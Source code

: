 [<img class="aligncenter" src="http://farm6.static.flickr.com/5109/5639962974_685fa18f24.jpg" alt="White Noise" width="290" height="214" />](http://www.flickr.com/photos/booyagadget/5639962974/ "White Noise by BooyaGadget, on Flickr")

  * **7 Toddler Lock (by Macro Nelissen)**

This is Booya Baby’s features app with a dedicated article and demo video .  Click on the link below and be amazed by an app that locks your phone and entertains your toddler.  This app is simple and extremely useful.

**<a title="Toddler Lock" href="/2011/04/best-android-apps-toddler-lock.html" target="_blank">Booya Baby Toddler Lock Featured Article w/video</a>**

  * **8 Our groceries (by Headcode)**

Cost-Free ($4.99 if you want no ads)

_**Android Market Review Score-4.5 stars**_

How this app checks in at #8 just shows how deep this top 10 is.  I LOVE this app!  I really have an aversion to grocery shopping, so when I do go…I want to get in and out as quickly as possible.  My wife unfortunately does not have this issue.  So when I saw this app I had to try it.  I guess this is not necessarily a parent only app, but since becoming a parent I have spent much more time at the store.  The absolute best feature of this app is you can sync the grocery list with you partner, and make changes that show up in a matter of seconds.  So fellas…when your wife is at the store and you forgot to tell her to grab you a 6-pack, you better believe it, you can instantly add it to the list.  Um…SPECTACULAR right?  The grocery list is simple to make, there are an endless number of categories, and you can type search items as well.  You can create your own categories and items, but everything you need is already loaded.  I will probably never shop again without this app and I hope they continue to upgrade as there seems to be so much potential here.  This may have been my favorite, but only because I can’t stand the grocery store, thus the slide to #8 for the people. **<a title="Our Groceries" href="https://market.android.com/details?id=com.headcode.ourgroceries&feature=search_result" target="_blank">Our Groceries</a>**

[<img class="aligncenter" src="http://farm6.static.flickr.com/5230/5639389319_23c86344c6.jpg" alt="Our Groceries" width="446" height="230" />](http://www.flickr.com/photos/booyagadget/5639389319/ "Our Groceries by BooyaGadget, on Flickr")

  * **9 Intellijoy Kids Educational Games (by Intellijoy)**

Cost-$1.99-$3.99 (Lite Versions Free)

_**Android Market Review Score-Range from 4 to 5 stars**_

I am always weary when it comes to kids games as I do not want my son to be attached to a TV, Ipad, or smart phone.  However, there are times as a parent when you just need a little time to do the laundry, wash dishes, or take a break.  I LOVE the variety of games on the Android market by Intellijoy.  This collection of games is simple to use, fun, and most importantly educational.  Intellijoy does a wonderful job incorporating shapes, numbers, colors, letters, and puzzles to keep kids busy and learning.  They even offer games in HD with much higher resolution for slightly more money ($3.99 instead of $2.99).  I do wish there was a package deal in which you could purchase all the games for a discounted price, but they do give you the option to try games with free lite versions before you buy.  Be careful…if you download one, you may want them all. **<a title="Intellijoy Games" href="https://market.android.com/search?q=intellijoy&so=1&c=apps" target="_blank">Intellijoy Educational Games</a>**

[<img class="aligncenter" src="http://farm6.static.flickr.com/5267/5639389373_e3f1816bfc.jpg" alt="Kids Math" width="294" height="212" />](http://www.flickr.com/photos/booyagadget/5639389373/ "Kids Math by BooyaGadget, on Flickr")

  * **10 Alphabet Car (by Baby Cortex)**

☆ ☆ ☆

▶ _Your instructions_:
Would you transcribe every entry exactly, leaving nothing out?

▶ _Solution to this problem_:
Source code

: [<img class="aligncenter" src="http://farm6.static.flickr.com/5109/5639962974_685fa18f24.jpg" alt="White Noise" width="290" height="214" />](http://www.flickr.com/photos/booyagadget/5639962974/ "White Noise by BooyaGadget, on Flickr")

  * **7 Toddler Lock (by Macro Nelissen)**

This is Booya Baby’s features app with a dedicated article and demo video .  Click on the link below and be amazed by an app that locks your phone and entertains your toddler.  This app is simple and extremely useful.

**<a title="Toddler Lock" href="/2011/04/best-android-apps-toddler-lock.html" target="_blank">Booya Baby Toddler Lock Featured Article w/video</a>**

  * **8 Our groceries (by Headcode)**

Cost-Free ($4.99 if you want no ads)

_**Android Market Review Score-4.5 stars**_

How this app checks in at #8 just shows how deep this top 10 is.  I LOVE this app!  I really have an aversion to grocery shopping, so when I do go…I want to get in and out as quickly as possible.  My wife unfortunately does not have this issue.  So when I saw this app I had to try it.  I guess this is not necessarily a parent only app, but since becoming a parent I have spent much more time at the store.  The absolute best feature of this app is you can sync the grocery list with you partner, and make changes that show up in a matter of seconds.  So fellas…when your wife is at the store and you forgot to tell her to grab you a 6-pack, you better believe it, you can instantly add it to the list.  Um…SPECTACULAR right?  The grocery list is simple to make, there are an endless number of categories, and you can type search items as well.  You can create your own categories and items, but everything you need is already loaded.  I will probably never shop again without this app and I hope they continue to upgrade as there seems to be so much potential here.  This may have been my favorite, but only because I can’t stand the grocery store, thus the slide to #8 for the people. **<a title="Our Groceries" href="https://market.android.com/details?id=com.headcode.ourgroceries&feature=search_result" target="_blank">Our Groceries</a>**

[<img class="aligncenter" src="http://farm6.static.flickr.com/5230/5639389319_23c86344c6.jpg" alt="Our Groceries" width="446" height="230" />](http://www.flickr.com/photos/booyagadget/5639389319/ "Our Groceries by BooyaGadget, on Flickr")

  * **9 Intellijoy Kids Educational Games (by Intellijoy)**

Cost-$1.99-$3.99 (Lite Versions Free)

_**Android Market Review Score-Range from 4 to 5 stars**_

I am always weary when it comes to kids games as I do not want my son to be attached to a TV, Ipad, or smart phone.  However, there are times as a parent when you just need a little time to do the laundry, wash dishes, or take a break.  I LOVE the variety of games on the Android market by Intellijoy.  This collection of games is simple to use, fun, and most importantly educational.  Intellijoy does a wonderful job incorporating shapes, numbers, colors, letters, and puzzles to keep kids busy and learning.  They even offer games in HD with much higher resolution for slightly more money ($3.99 instead of $2.99).  I do wish there was a package deal in which you could purchase all the games for a discounted price, but they do give you the option to try games with free lite versions before you buy.  Be careful…if you download one, you may want them all. **<a title="Intellijoy Games" href="https://market.android.com/search?q=intellijoy&so=1&c=apps" target="_blank">Intellijoy Educational Games</a>**

[<img class="aligncenter" src="http://farm6.static.flickr.com/5267/5639389373_e3f1816bfc.jpg" alt="Kids Math" width="294" height="212" />](http://www.flickr.com/photos/booyagadget/5639389373/ "Kids Math by BooyaGadget, on Flickr")

  * **10 Alphabet Car (by Baby Cortex)**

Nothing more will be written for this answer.